Speaker
Description
The Wendelstein 7-X fusion experiment is an optimized stellarator, equipped with more than 60 different diagnostic systems. Many of those diagnostics comprise optical and/or infrared spectrum sensor arrays of various technologies (cameras). In order to enable full compliance with accepted scientific methods, all data generated by these systems (during experiments) are stored in the W7-X ArchiveDB for 10+ years.

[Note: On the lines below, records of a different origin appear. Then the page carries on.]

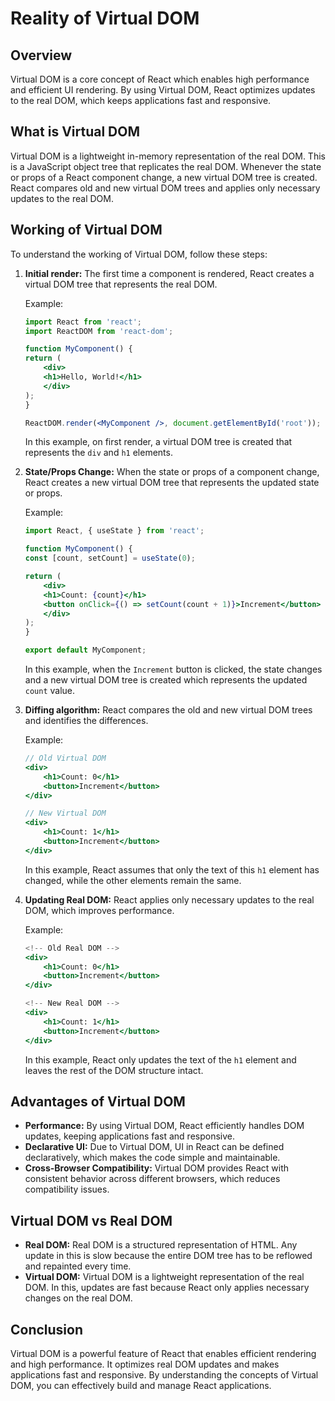 # Reality of Virtual DOM

## Overview

Virtual DOM is a core concept of React which enables high performance and efficient UI rendering. By using Virtual DOM, React optimizes updates to the real DOM, which keeps applications fast and responsive.


## What is Virtual DOM

Virtual DOM is a lightweight in-memory representation of the real DOM. This is a JavaScript object tree that replicates the real DOM. Whenever the state or props of a React component change, a new virtual DOM tree is created. React compares old and new virtual DOM trees and applies only necessary updates to the real DOM.


## Working of Virtual DOM

To understand the working of Virtual DOM, follow these steps:

1. **Initial render:** The first time a component is rendered, React creates a virtual DOM tree that represents the real DOM.

    Example:

    ```jsx
    import React from 'react';
    import ReactDOM from 'react-dom';

    function MyComponent() {
    return (
        <div>
        <h1>Hello, World!</h1>
        </div>
    );
    }

    ReactDOM.render(<MyComponent />, document.getElementById('root'));
    ```

    In this example, on first render, a virtual DOM tree is created that represents the `div` and `h1` elements.

2. **State/Props Change:** When the state or props of a component change, React creates a new virtual DOM tree that represents the updated state or props.

    Example:

    ```jsx
    import React, { useState } from 'react';

    function MyComponent() {
    const [count, setCount] = useState(0);

    return (
        <div>
        <h1>Count: {count}</h1>
        <button onClick={() => setCount(count + 1)}>Increment</button>
        </div>
    );
    }

    export default MyComponent;
    ```

    In this example, when the `Increment` button is clicked, the state changes and a new virtual DOM tree is created which represents the updated `count` value.

3. **Diffing algorithm:** React compares the old and new virtual DOM trees and identifies the differences.

    Example:

    ```jsx
    // Old Virtual DOM
    <div>
        <h1>Count: 0</h1>
        <button>Increment</button>
    </div>

    // New Virtual DOM
    <div>
        <h1>Count: 1</h1>
        <button>Increment</button>
    </div>
    ```
    In this example, React assumes that only the text of this `h1` element has changed, while the other elements remain the same.

4. **Updating Real DOM:** React applies only necessary updates to the real DOM, which improves performance.

    Example:

    ```jsx
    <!-- Old Real DOM -->
    <div>
        <h1>Count: 0</h1>
        <button>Increment</button>
    </div>

    <!-- New Real DOM -->
    <div>
        <h1>Count: 1</h1>
        <button>Increment</button>
    </div>
    ```
    In this example, React only updates the text of the `h1` element and leaves the rest of the DOM structure intact.


## Advantages of Virtual DOM

- **Performance:** By using Virtual DOM, React efficiently handles DOM updates, keeping applications fast and responsive.
- **Declarative UI:** Due to Virtual DOM, UI in React can be defined declaratively, which makes the code simple and maintainable.
- **Cross-Browser Compatibility:** Virtual DOM provides React with consistent behavior across different browsers, which reduces compatibility issues.


## Virtual DOM vs Real DOM

- **Real DOM:** Real DOM is a structured representation of HTML. Any update in this is slow because the entire DOM tree has to be reflowed and repainted every time. 
- **Virtual DOM:** Virtual DOM is a lightweight representation of the real DOM. In this, updates are fast because React only applies necessary changes on the real DOM.


## Conclusion

Virtual DOM is a powerful feature of React that enables efficient rendering and high performance. It optimizes real DOM updates and makes applications fast and responsive. By understanding the concepts of Virtual DOM, you can effectively build and manage React applications.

Prior to the operational phase OP2.1 conducted in 2022/23, all video data acquired by W7-X diagnostics has been stored in W7-X ArchiveDB as raw, uncompressed data. A growing number of cameras and camera based systems, rising frame rates and special resolutions induced challenges both in terms of network bandwidth and storage capacity. Increasing experiment run times to 30 minutes and above, combined with the ensuing necessity to ingest the video data into the archive in real time amplify these issues even further.
While other institutions chose to opt for storage of only selected data and doing so utilizing lossy of-the-shelf video compression schemes optimized around human perception, both approaches were deemed unacceptable by scientists at Wendelstein 7-X. After a detailed analysis of available open source and commercially available compression software, no pre-existing solution for all requirements could be found in the market. Consequently, researchers at W7-X teamed up with compression experts at Google Research to define a customized algorithm and data format. The core requirements were:
- to enable lossless retrieval of the originally acquired data,
- to achieve high throughput real time compression,
- to provide reasonable compression ratios, ideally below 50%,
- to be optimized for compressing the specific real-world data of the camera systems employed at W7-X,
- to well support the most common use cases in both data acquisition and retrieval at Wendelstein.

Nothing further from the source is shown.